In fact, the tactic goes back farther than King and Parks. In Richard Attenborough’s 1982 film Gandhi, the great Indian leader explains, “The function of a civil resistance is to provoke response and we will continue to provoke until they respond or change the law. They are not in control; we are.” I have not been able to determine if this is an actual quotation from Gandhi or merely a part of the movie script, but it certainly fits within the spirit of the real Gandhi’s work and philosophy.
But the tactic of getting in good trouble predates Gandhi as well. He was forthright about where he had developed his strategy of satyagraha, or “truth force”—he got it from Jesus. Theologian Walter Wink and others promoting Christian nonviolence have helped us to see that many of Jesus’s teachings, including that famous series in the Sermon on the Mount in which he counsels his disciples to turn the other cheek and so on, were actually brilliant strategies of active nonviolent resistance. They were the kind of tactics that people without physical power or clout could use to assert their humanity and oppose the indignities inflicted by those who by the world’s standards were more powerful. By refusing to respond in kind when given an insulting slap in the face, but rather to look the other person in the eye and offer the other cheek was a means of wresting control of the situation from the hands of the “powerful” party. It was a way of saying, “They are not in control; we are.”

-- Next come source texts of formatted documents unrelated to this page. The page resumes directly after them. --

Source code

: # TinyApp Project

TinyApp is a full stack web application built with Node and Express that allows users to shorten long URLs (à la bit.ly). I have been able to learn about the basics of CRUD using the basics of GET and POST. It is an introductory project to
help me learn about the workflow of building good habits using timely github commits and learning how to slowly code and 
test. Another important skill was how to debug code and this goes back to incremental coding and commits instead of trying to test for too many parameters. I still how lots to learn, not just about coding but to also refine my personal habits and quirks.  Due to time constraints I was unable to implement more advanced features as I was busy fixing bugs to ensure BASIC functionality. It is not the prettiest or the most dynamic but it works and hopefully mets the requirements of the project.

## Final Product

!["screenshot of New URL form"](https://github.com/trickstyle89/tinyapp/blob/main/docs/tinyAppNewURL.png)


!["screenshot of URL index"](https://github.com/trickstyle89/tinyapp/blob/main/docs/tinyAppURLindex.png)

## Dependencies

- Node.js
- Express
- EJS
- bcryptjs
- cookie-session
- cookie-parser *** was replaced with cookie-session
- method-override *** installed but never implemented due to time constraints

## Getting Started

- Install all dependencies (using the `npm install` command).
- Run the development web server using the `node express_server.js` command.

Gandhi, and later King, Parks, and the SCLC adapted these methods to suit their own contexts, and John Lewis has done the same throughout his long career. He speaks with an unquestionable moral authority, as one who has paid a high price for his adherence to the principles of nonviolent resistance. When you nearly lose your life after having your skull cracked by police clubs on the Edmund Pettis Bridge in Selma, you have earned the right to speak and be heard on issues of race, economic inequality, and gun violence. Lewis served as one of the leaders of the congressional sit-in last June in which Democratic lawmakers occupied the House chamber and refused to move in an effort to force the Republican leadership to act on gun safety legislation. At age 76, Lewis’s pace has slowed a little, but that just makes it easier for him to get in the way.
Lewis’s talk of getting in good trouble reminds me of a prayer I started praying about twenty years ago. I noticed that I and others often asked God to keep someone safe—when traveling, or just going about one’s day-to-day business in an unpredictable world. It’s a legitimate prayer, and I still ask God to keep my daughters safe every morning. But being safe can also have the connotation of being non-threatening, and I would never pray for that outcome for myself or anyone else seeking to follow Jesus. The powers of the world certainly did not consider Jesus safe, and they should not consider us safe either. If those people trying to cross that bridge in Alabama in 1965 weren’t a threat to the powers, then why did that cop beat John Lewis almost to death?
So I have added an element to my prayers. I now say, “God, keep us safe … and keep us dangerous.” May God continue to lead us all to be dangerous in this best sense of the word. May we continue to get in the way. To get into trouble. Good trouble.